### WORK INSTRUCTIONS:
Reproduce every line that appears below, precisely and completely.

### RECORDS SHOWN:
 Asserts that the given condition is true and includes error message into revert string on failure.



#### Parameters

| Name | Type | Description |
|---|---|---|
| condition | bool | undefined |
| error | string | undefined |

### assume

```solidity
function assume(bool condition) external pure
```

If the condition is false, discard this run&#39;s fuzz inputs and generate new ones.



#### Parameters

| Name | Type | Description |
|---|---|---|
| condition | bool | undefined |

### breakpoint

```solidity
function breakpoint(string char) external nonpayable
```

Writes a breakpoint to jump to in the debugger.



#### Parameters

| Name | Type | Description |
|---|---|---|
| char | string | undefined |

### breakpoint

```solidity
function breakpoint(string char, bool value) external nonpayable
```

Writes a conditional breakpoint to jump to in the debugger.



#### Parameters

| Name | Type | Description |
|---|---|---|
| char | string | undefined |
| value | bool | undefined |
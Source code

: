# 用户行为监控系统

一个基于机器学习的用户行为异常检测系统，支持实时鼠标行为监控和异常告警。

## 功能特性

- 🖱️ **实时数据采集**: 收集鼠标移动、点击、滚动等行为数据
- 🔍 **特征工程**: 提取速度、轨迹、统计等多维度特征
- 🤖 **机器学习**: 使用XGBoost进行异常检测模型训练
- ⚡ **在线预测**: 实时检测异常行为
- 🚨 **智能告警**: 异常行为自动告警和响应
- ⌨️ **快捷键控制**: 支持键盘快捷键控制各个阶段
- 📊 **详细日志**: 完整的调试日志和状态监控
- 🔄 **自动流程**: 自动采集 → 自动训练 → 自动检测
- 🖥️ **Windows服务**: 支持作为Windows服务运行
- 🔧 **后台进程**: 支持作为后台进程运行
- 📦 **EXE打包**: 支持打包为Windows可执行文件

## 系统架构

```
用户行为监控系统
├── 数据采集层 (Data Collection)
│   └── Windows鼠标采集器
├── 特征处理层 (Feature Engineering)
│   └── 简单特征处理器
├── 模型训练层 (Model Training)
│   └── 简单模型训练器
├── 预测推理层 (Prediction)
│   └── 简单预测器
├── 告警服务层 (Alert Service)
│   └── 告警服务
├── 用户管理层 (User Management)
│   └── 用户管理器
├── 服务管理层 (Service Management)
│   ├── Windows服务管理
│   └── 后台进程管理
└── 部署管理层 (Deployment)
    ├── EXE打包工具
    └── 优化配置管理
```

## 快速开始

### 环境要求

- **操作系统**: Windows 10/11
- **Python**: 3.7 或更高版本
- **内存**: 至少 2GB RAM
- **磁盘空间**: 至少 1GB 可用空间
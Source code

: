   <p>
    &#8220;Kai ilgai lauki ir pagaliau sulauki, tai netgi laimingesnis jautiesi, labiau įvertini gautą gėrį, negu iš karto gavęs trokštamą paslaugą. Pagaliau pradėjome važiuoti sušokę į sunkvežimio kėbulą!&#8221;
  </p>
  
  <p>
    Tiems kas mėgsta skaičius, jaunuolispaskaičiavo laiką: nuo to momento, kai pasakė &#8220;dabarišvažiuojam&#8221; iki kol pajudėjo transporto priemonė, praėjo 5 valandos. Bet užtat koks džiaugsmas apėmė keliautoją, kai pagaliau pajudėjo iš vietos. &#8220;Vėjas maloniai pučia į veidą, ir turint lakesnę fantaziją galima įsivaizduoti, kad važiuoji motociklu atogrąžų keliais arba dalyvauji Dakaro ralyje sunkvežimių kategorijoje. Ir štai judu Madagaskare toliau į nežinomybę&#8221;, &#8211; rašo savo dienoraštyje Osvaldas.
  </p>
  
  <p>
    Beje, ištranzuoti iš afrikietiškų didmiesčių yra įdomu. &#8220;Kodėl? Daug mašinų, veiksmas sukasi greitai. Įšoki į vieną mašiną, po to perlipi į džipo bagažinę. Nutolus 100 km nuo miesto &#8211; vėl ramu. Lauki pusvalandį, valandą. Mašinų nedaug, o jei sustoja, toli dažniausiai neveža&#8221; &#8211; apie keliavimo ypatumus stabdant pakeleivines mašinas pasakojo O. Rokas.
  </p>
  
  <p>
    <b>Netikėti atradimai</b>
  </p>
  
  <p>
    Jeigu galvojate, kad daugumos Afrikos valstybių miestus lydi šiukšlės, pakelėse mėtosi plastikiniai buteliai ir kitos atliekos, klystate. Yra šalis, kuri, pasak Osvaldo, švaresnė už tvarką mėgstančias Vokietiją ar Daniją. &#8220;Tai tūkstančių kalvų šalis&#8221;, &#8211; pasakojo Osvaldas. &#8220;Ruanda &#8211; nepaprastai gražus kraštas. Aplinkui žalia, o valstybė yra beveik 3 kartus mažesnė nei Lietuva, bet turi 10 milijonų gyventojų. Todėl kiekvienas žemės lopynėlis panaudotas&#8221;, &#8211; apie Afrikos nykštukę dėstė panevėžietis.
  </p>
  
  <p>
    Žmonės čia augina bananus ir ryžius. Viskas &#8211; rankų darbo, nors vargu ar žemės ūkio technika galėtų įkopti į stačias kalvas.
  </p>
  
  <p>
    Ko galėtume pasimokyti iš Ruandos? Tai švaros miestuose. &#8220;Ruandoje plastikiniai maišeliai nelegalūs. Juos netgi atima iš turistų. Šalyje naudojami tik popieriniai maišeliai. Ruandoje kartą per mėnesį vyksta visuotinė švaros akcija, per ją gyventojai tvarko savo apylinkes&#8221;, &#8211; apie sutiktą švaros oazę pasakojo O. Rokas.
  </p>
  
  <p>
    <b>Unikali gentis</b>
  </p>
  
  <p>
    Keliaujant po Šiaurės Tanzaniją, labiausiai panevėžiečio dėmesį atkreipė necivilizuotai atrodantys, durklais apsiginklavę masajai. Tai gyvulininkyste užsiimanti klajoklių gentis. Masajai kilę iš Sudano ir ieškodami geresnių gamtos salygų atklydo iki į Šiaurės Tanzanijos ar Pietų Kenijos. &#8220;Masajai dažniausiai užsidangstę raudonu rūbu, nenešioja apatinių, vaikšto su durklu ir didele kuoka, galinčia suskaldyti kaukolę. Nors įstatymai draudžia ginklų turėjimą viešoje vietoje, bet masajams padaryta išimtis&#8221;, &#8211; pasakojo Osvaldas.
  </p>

### REPLY:
 Asserts that the given condition is true and includes error message into revert string on failure.



#### Parameters

| Name | Type | Description |
|---|---|---|
| condition | bool | undefined |
| error | string | undefined |

### assume

```solidity
function assume(bool condition) external pure
```

If the condition is false, discard this run&#39;s fuzz inputs and generate new ones.



#### Parameters

| Name | Type | Description |
|---|---|---|
| condition | bool | undefined |

### breakpoint

```solidity
function breakpoint(string char) external nonpayable
```

Writes a breakpoint to jump to in the debugger.



#### Parameters

| Name | Type | Description |
|---|---|---|
| char | string | undefined |

### breakpoint

```solidity
function breakpoint(string char, bool value) external nonpayable
```

Writes a conditional breakpoint to jump to in the debugger.



#### Parameters

| Name | Type | Description |
|---|---|---|
| char | string | undefined |
| value | bool | undefined |
Source code

:# 用户行为监控系统

一个基于机器学习的用户行为异常检测系统，支持实时鼠标行为监控和异常告警。

## 功能特性

- 🖱️ **实时数据采集**: 收集鼠标移动、点击、滚动等行为数据
- 🔍 **特征工程**: 提取速度、轨迹、统计等多维度特征
- 🤖 **机器学习**: 使用XGBoost进行异常检测模型训练
- ⚡ **在线预测**: 实时检测异常行为
- 🚨 **智能告警**: 异常行为自动告警和响应
- ⌨️ **快捷键控制**: 支持键盘快捷键控制各个阶段
- 📊 **详细日志**: 完整的调试日志和状态监控
- 🔄 **自动流程**: 自动采集 → 自动训练 → 自动检测
- 🖥️ **Windows服务**: 支持作为Windows服务运行
- 🔧 **后台进程**: 支持作为后台进程运行
- 📦 **EXE打包**: 支持打包为Windows可执行文件

## 系统架构

```
用户行为监控系统
├── 数据采集层 (Data Collection)
│   └── Windows鼠标采集器
├── 特征处理层 (Feature Engineering)
│   └── 简单特征处理器
├── 模型训练层 (Model Training)
│   └── 简单模型训练器
├── 预测推理层 (Prediction)
│   └── 简单预测器
├── 告警服务层 (Alert Service)
│   └── 告警服务
├── 用户管理层 (User Management)
│   └── 用户管理器
├── 服务管理层 (Service Management)
│   ├── Windows服务管理
│   └── 后台进程管理
└── 部署管理层 (Deployment)
    ├── EXE打包工具
    └── 优化配置管理
```

## 快速开始

### 环境要求

- **操作系统**: Windows 10/11
- **Python**: 3.7 或更高版本
- **内存**: 至少 2GB RAM
- **磁盘空间**: 至少 1GB 可用空间
Source code

:   <p>
    &#8220;Kai ilgai lauki ir pagaliau sulauki, tai netgi laimingesnis jautiesi, labiau įvertini gautą gėrį, negu iš karto gavęs trokštamą paslaugą. Pagaliau pradėjome važiuoti sušokę į sunkvežimio kėbulą!&#8221;
  </p>
  
  <p>
    Tiems kas mėgsta skaičius, jaunuolispaskaičiavo laiką: nuo to momento, kai pasakė &#8220;dabarišvažiuojam&#8221; iki kol pajudėjo transporto priemonė, praėjo 5 valandos. Bet užtat koks džiaugsmas apėmė keliautoją, kai pagaliau pajudėjo iš vietos. &#8220;Vėjas maloniai pučia į veidą, ir turint lakesnę fantaziją galima įsivaizduoti, kad važiuoji motociklu atogrąžų keliais arba dalyvauji Dakaro ralyje sunkvežimių kategorijoje. Ir štai judu Madagaskare toliau į nežinomybę&#8221;, &#8211; rašo savo dienoraštyje Osvaldas.
  </p>
  
  <p>
    Beje, ištranzuoti iš afrikietiškų didmiesčių yra įdomu. &#8220;Kodėl? Daug mašinų, veiksmas sukasi greitai. Įšoki į vieną mašiną, po to perlipi į džipo bagažinę. Nutolus 100 km nuo miesto &#8211; vėl ramu. Lauki pusvalandį, valandą. Mašinų nedaug, o jei sustoja, toli dažniausiai neveža&#8221; &#8211; apie keliavimo ypatumus stabdant pakeleivines mašinas pasakojo O. Rokas.
  </p>
  
  <p>
    <b>Netikėti atradimai</b>
  </p>
  
  <p>
    Jeigu galvojate, kad daugumos Afrikos valstybių miestus lydi šiukšlės, pakelėse mėtosi plastikiniai buteliai ir kitos atliekos, klystate. Yra šalis, kuri, pasak Osvaldo, švaresnė už tvarką mėgstančias Vokietiją ar Daniją. &#8220;Tai tūkstančių kalvų šalis&#8221;, &#8211; pasakojo Osvaldas. &#8220;Ruanda &#8211; nepaprastai gražus kraštas. Aplinkui žalia, o valstybė yra beveik 3 kartus mažesnė nei Lietuva, bet turi 10 milijonų gyventojų. Todėl kiekvienas žemės lopynėlis panaudotas&#8221;, &#8211; apie Afrikos nykštukę dėstė panevėžietis.
  </p>
  
  <p>
    Žmonės čia augina bananus ir ryžius. Viskas &#8211; rankų darbo, nors vargu ar žemės ūkio technika galėtų įkopti į stačias kalvas.
  </p>
  
  <p>
    Ko galėtume pasimokyti iš Ruandos? Tai švaros miestuose. &#8220;Ruandoje plastikiniai maišeliai nelegalūs. Juos netgi atima iš turistų. Šalyje naudojami tik popieriniai maišeliai. Ruandoje kartą per mėnesį vyksta visuotinė švaros akcija, per ją gyventojai tvarko savo apylinkes&#8221;, &#8211; apie sutiktą švaros oazę pasakojo O. Rokas.
  </p>
  
  <p>
    <b>Unikali gentis</b>
  </p>
  
  <p>
    Keliaujant po Šiaurės Tanzaniją, labiausiai panevėžiečio dėmesį atkreipė necivilizuotai atrodantys, durklais apsiginklavę masajai. Tai gyvulininkyste užsiimanti klajoklių gentis. Masajai kilę iš Sudano ir ieškodami geresnių gamtos salygų atklydo iki į Šiaurės Tanzanijos ar Pietų Kenijos. &#8220;Masajai dažniausiai užsidangstę raudonu rūbu, nenešioja apatinių, vaikšto su durklu ir didele kuoka, galinčia suskaldyti kaukolę. Nors įstatymai draudžia ginklų turėjimą viešoje vietoje, bet masajams padaryta išimtis&#8221;, &#8211; pasakojo Osvaldas.
  </p>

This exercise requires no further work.